Das ließ mein Herz dann doch sofort höher schlagen, denn das versprach gleich die Erfüllung von zweien unserer Wunschträume: Endlich einmal eine/n Rote/n in unserer Gemeinschaft und - des Gatten Herzenswunsch - ein Pärchen, das beieinander liegt, sich gegenseitig putzt und vertraut miteinander ist. Aber ich habe dem Gatten gegenüber nur einen kurzen Satz mit Hinweis auf die Tierheim-Seite losgelassen.
Als ich letzte Woche dann in Dubrovnik war, kam dann gleich in unserem ersten Telefonat von ihm: Ich habe mal geguckt - die sind ja niedlich.

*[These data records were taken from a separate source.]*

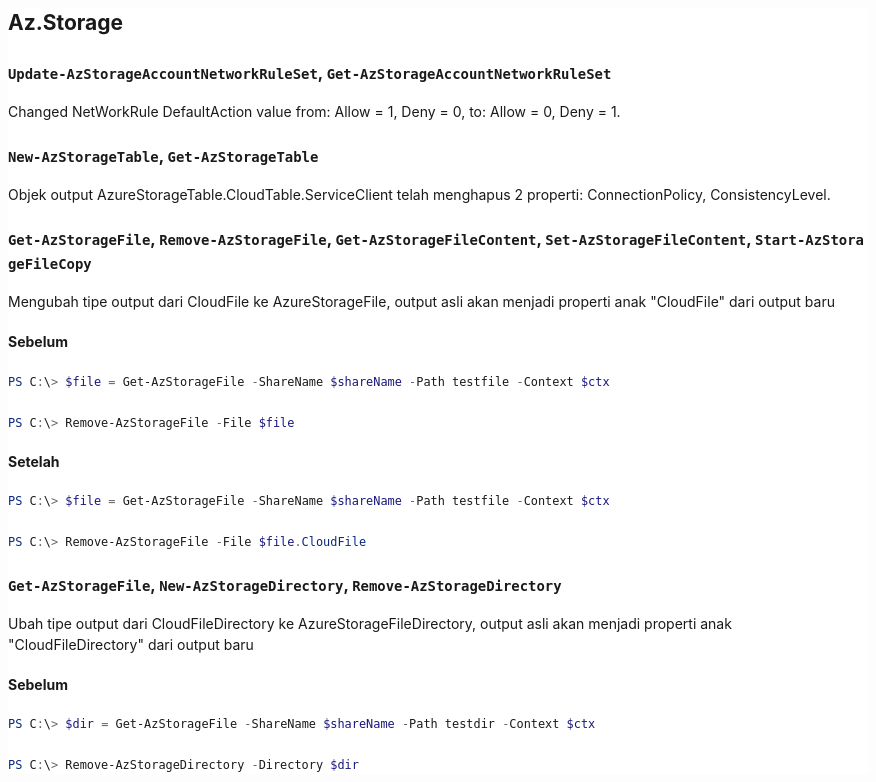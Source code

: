 ## <a name="azstorage"></a>Az.Storage

### <a name="update-azstorageaccountnetworkruleset-get-azstorageaccountnetworkruleset"></a>`Update-AzStorageAccountNetworkRuleSet`, `Get-AzStorageAccountNetworkRuleSet`

Changed NetWorkRule DefaultAction value from: Allow = 1, Deny = 0, to: Allow = 0, Deny = 1.

### <a name="new-azstoragetable-get-azstoragetable"></a>`New-AzStorageTable`, `Get-AzStorageTable`

Objek output AzureStorageTable.CloudTable.ServiceClient telah menghapus 2 properti: ConnectionPolicy, ConsistencyLevel.

### <a name="get-azstoragefile-remove-azstoragefile-get-azstoragefilecontent-set-azstoragefilecontent-start-azstoragefilecopy"></a>`Get-AzStorageFile`, `Remove-AzStorageFile`, `Get-AzStorageFileContent`, `Set-AzStorageFileContent`, `Start-AzStorageFileCopy`

Mengubah tipe output dari CloudFile ke AzureStorageFile, output asli akan menjadi properti anak "CloudFile" dari output baru

#### <a name="before"></a>Sebelum

```powershell
PS C:\> $file = Get-AzStorageFile -ShareName $shareName -Path testfile -Context $ctx

PS C:\> Remove-AzStorageFile -File $file
```

#### <a name="after"></a>Setelah

```powershell
PS C:\> $file = Get-AzStorageFile -ShareName $shareName -Path testfile -Context $ctx

PS C:\> Remove-AzStorageFile -File $file.CloudFile
```

### <a name="get-azstoragefile-new-azstoragedirectory-remove-azstoragedirectory"></a>`Get-AzStorageFile`, `New-AzStorageDirectory`, `Remove-AzStorageDirectory`

Ubah tipe output dari CloudFileDirectory ke AzureStorageFileDirectory, output asli akan menjadi properti anak "CloudFileDirectory" dari output baru

#### <a name="before"></a>Sebelum

```powershell
PS C:\> $dir = Get-AzStorageFile -ShareName $shareName -Path testdir -Context $ctx

PS C:\> Remove-AzStorageDirectory -Directory $dir
```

Die Saat ging auf
Tja, und dann wurde es jeden Tag konkreter - Mittwoch berichtete er mir, er habe schon mit "unserer" Dame vom Tierheim gesprochen, sie würde den Kontakt zur Pflegestelle herstellen. Und Donnerstag bekam ich dann zu hören, dass er mit der "Pflegemutter" schon ein längeres Telefonat geführt habe und wir die Kleinen vermutlich am Wochenende besuchen könnten
Und dieser Termin stand dann gestern Nachmittag an.Was soll ich sagen? Es war ein voller Erfolg. Wir haben uns beide sofort in die kleinen roten Racker verliebt! Fiete und Karlsson heißen die zwei Brüderchen, und obwohl sie sich sehr ähnlich sehen, haben wir gleich die passenden Hinweise zur Unterscheidung von der "Mama" bekommen - ist eigentlich ganz leicht, sie auseinander zu halten
Der Einzug im neuen Heim war recht unspektakulär, weil beide es vorzogen, den ganzen Abend in ihrem Transportkorb auf der Couch zu verbringen
Die übrige Bande reagierte erwartungsgemäß nach ihren Charakteren: Mäusi und Mietzi interessierten sich überhaupt nicht, sofort dabei waren Töbes und Fine. Während Töbes direkt mal forsch auf den Korb zuging und dafür einen Faucher von Fiete kassierte, guckte sich Fine das ganze Spektakel lieber von der Tischkante an, wobei der Hals aber iiiiimmmmmer länger wurde
Aber so richtig ran getraut hat sie sich nicht. Irgendwann kam dann Fresel auf die Couch gehüpft, guckte in den Korb und machte einen völlig entsetzten Hopser rückwärts, als ihm aus dem Korb ein zaghaftes Fauchen entgegen tönte
Tja, und der dicke Paul kam dann irgendwann auch, riskierte einen Blick und entschied gleich: "Nix für mich" Gegen halb elf hat der Gatte dann unser Schlafzimmer mit einem Katzenklo und einem Schälchen Trofu für die erste Nacht hergerichtet, und wir haben die beidem samt Korb nach oben verfrachtet. Für die anderen war es wohl sehr ungewohnt, dass die Schlafzimmertür die ganze Nacht zu war, aber da mussten sie durch. Wir wollten einfach nicht das Risiko eingehen, dass die beiden Babies gleich in der ersten Nacht in der neuen ungewohnten Umgebung einen Unfall hätten.
Die Nacht war dann sehr ruhig, die zwei haben offenbar hauptsächlich im Korb geschlafen. Aber gegen fünf Uhr heute Morgen kamen sie dann beide ins Bett. Und als um halb sechs mein Wecker ging, wurden sie auch munter. Jetzt sitzen wir also seit halb sechs bei gedimmtem Licht im Bett und gucken den beiden zu, wie sie ihre neue Welt erkunden
Der Trinkbrunnen hat es beiden schon sehr angetan, Fiete hat schon entdeckt, dass man, um an die Kugel in der Mitte zu kommen, nasse Pfoten kriegt
Auf dem Klo waren sie auch schon, und zwar gemeinsam, das klappt also auch scon mal. Nun wuseln sie überall herum und erkunden ihren ersten Raum. Tobie hat sich eben auch mal kurz rein getraut, ist aber inzwischen wieder raus aus dem Schlafzimmer.Heute ist dann das Projekt "Sozialisierung" angesagt, und das will ich mir auf keinen Fall entgehen lassen. Deshalb habe ich entschieden, heute noch einen Gleittag zu nehmen. Nach all dem gesundheitlichen Mist der letzten Wochen finde ich, dass ich so einen schönen Tag Auszeit mal verdient habe, oder?
Der Gatte hat gestern schon Fotos gemacht, vermutlich kommt heute im Laufe des Tages von ihm auch noch was.